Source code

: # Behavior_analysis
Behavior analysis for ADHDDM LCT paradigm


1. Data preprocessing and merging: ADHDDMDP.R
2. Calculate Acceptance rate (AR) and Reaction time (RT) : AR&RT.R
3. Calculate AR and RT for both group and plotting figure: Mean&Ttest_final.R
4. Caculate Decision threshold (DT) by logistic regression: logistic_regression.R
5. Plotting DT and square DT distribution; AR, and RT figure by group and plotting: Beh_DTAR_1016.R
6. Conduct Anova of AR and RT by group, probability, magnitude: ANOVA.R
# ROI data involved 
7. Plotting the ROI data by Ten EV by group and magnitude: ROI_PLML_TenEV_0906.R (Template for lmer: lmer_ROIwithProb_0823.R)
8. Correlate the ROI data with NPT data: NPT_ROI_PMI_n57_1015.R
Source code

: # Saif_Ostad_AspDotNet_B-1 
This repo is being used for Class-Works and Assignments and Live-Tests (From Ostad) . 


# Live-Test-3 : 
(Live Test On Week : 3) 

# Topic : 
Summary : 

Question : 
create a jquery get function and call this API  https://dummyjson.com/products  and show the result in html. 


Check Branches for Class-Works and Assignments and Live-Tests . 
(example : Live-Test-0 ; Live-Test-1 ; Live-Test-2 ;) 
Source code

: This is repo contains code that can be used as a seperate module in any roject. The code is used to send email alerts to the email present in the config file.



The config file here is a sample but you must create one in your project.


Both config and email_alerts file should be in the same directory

-----

● Work order
Please transcribe the listing in full. Keep each line exact.

● Written response
Source code

: # Behavior_analysis
Behavior analysis for ADHDDM LCT paradigm


1. Data preprocessing and merging: ADHDDMDP.R
2. Calculate Acceptance rate (AR) and Reaction time (RT) : AR&RT.R
3. Calculate AR and RT for both group and plotting figure: Mean&Ttest_final.R
4. Caculate Decision threshold (DT) by logistic regression: logistic_regression.R
5. Plotting DT and square DT distribution; AR, and RT figure by group and plotting: Beh_DTAR_1016.R
6. Conduct Anova of AR and RT by group, probability, magnitude: ANOVA.R
# ROI data involved 
7. Plotting the ROI data by Ten EV by group and magnitude: ROI_PLML_TenEV_0906.R (Template for lmer: lmer_ROIwithProb_0823.R)
8. Correlate the ROI data with NPT data: NPT_ROI_PMI_n57_1015.R
Source code

: # Saif_Ostad_AspDotNet_B-1 
This repo is being used for Class-Works and Assignments and Live-Tests (From Ostad) . 


# Live-Test-3 : 
(Live Test On Week : 3) 

# Topic : 
Summary : 

Question : 
create a jquery get function and call this API  https://dummyjson.com/products  and show the result in html. 


Check Branches for Class-Works and Assignments and Live-Tests . 
(example : Live-Test-0 ; Live-Test-1 ; Live-Test-2 ;) 
Source code

: This is repo contains code that can be used as a seperate module in any roject. The code is used to send email alerts to the email present in the config file.



The config file here is a sample but you must create one in your project.


Both config and email_alerts file should be in the same directory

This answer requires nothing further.